MAN auf Kurs für Jahresziele

- München - Der Maschinenbau- und Nutzfahrzeugekonzern MAN hält den Druck auf die Lohnkosten trotz eines erwarteten Ergebnisschubs in diesem Jahr aufrecht. Die Kostensituation bleibe ein wichtiges Thema, vor allem bei den Nutzfahrzeugen, sagte MAN-Chef Hakan Samuelsson am Mittwochabend in München. Derzeit liefen dazu Verhandlungen auf betrieblicher Ebene mit der Arbeitnehmerseite. Einfachster Weg, die Arbeitskosten zu senken, sei eine Verlängerung der Arbeitszeiten.

Nach den ersten elf Monaten sieht sich der Konzern auf der Zielgeraden für seine Pläne im Gesamtjahr. Nach einem Umsatzplus von Januar bis November um drei Prozent gegenüber dem Vorjahreszeitraum auf knapp 13 Milliarden Euro würden für das Gesamtjahr Erlöse von rund 15 (Vorjahr: 14,9) Milliarden  Euro erwartet, sagte Samuelsson. Beim operativen Ergebnis will MAN die Marke von 700 (566) Millionen Euro klar übertreffen.

Der Auftragseingang legte in den ersten elf Monaten um 18 Prozent auf 16,6 Milliarden Euro zu, im November belief sich das Plus auf vier Prozent. Seine künftigen Wachstumspläne will der Konzern unter anderem mit einer Produktion in Indien umsetzen. Dafür seien die Beteiligung an einem Joint Venture sowie Investitionen von mehr als 150 Millionen Euro eingeplant, sagte Samuelsson.

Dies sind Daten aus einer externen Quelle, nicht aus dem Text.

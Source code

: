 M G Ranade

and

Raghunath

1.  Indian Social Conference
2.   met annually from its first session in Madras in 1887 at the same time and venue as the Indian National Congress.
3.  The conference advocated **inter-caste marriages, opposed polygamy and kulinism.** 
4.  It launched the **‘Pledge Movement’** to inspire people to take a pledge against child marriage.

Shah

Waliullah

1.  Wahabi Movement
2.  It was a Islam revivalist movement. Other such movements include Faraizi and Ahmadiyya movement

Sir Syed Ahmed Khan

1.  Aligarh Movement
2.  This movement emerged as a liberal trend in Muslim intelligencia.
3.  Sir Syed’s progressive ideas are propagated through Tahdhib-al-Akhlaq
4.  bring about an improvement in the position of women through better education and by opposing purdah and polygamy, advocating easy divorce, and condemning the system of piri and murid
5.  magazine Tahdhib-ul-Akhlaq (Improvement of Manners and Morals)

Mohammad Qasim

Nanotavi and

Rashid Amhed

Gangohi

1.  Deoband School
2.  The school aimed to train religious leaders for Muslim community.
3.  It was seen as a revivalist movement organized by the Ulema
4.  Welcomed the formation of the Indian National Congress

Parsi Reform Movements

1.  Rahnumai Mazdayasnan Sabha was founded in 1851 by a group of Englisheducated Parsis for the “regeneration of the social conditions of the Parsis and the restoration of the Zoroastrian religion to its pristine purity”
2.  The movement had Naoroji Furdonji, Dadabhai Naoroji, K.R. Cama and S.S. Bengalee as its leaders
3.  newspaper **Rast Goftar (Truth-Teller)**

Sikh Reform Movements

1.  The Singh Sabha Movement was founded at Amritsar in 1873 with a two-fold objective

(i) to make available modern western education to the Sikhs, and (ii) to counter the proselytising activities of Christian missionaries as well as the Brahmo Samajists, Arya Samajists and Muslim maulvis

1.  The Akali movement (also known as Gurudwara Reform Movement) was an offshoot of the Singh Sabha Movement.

Im Verkaufsprozess um den Dieselmotorenhersteller MTU Friedrichshafen sieht Samuelsson für MAN "keine großen Chancen" mehr. Zugleich bekräftigte er erneut, dass der Konzern vor allem auch unter langfristigen Aspekten für MTU das beste Konzept vorgelegt habe. Sollte MAN in dem Bieterwettstreit unterliegen, werde man in diesem Bereich aus eigener Kraft wachsen und neue Motorenkonzepte auflegen. Eine Übernahme eines anderen Unternehmens sei "nicht realistisch", sagte Samuelsson.